CHAPTER ONE
Pain came first—throbbing, insistent, like a bass drum behind Xara’s eyes—followed by confusion when she forced her eyes open and found herself surrounded by unfamiliar metal walls twisted at impossible angles. The acrid smell of burning circuitry stung her nostrils, mingling with the metallic tang of blood that coated the back of her throat. Sparks occasionally sputtered from exposed wiring, casting brief, erratic shadows across the wreckage.
She tried to sit up and almost hit her head against the clear shell hanging half-open above her—above a narrow container that bore an uncomfortable resemblance to a coffin. Suddenly desperate to escape she tried to scramble out of the container, gasping at the sharp pain in her side when she moved. She instinctively clutched her ribs and her hand came away sticky with blood—her blood—seeping through her torn blouse and staining her fingertips.
“What the hell?”
Her voice echoed in the cramped space, sounding foreign even to her own ears as she managed to reach the floor, half-fallingin the process. Clinging to the container until her head stopped spinning, she forced herself to take stock of her surroundings.
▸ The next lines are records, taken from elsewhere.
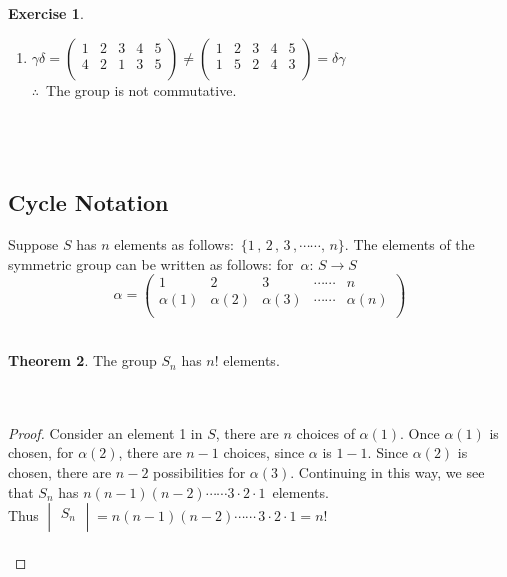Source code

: \documentclass[11pt,a4paper]{article}
\theoremstyle{definition}
\newtheorem{thm}{Theorem}[subsection]
\newtheorem{exe}[thm]{Exercise}
\begin{document}
\begin{exe}
\begin{enumerate}
\item[(d)] $\gamma \delta = \begin{pmatrix}
1 & 2 & 3 & 4 & 5\\
4 & 2 & 1 & 3 & 5\\
\end{pmatrix} \neq \begin{pmatrix}
1 & 2 & 3 & 4 & 5\\
1 & 5 & 2 & 4 & 3\\
\end{pmatrix} = \delta \gamma$\\

$\therefore\,$ The group is not commutative.\\\\\\\\
\end{enumerate}
\end{exe}







\subsection{Cycle Notation}
Suppose $S$ has $n$ elements as follows: $\, \{1\, , \, 2\, , \, 3\, ,\cdots\cdots, \, n\}$. The elements of the symmetric group can be written as follows: for $\, \alpha :\, S\longrightarrow S$ 
$$\alpha = \begin{pmatrix}
1 & 2 & 3 & \cdots\cdots & n\\
\alpha(1) & \alpha(2) & \alpha(3) & \cdots\cdots & \alpha(n)\\
\end{pmatrix}$$\\




\begin{thm}
The group $S_n$ has $n!$ elements.\\\\\\
\end{thm}

\begin{proof}
Consider an element 1 in $S$, there are $n$ choices of $\alpha(1)$. Once $\alpha(1)$ is chosen, for $\alpha(2)$, there are $n-1$ choices, since $\alpha$ is $1-1$. Since $\alpha(2)$ is chosen, there are $n-2$ possibilities for $\alpha(3)$. Continuing in this way, we see that $S_n$ has $n(n-1)(n-2)\cdots\cdots 3\cdot 2\cdot 1\, $ elements.\\

Thus $\begin{vmatrix}
S_n\\
\end{vmatrix} = n(n-1)(n-2)\cdots\cdots\, 3\cdot 2\cdot 1 = n!$\\\\
\end{proof}
\end{document}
Through an opening in front of her she spotted a pilot’s chair torn from its moorings, stuffing spilling from rips in the strange fabric. Slumped across what must have been controls was body with grey skin and elongated limbs. A definitely non-human body. Its head was disproportionately large, with a delicate, almost translucent quality to the skin where it stretched over an enlarged cranium. Dark fluid—perhaps blood—had pooled beneath it, viscous and oddly iridescent in the flickering emergency lights.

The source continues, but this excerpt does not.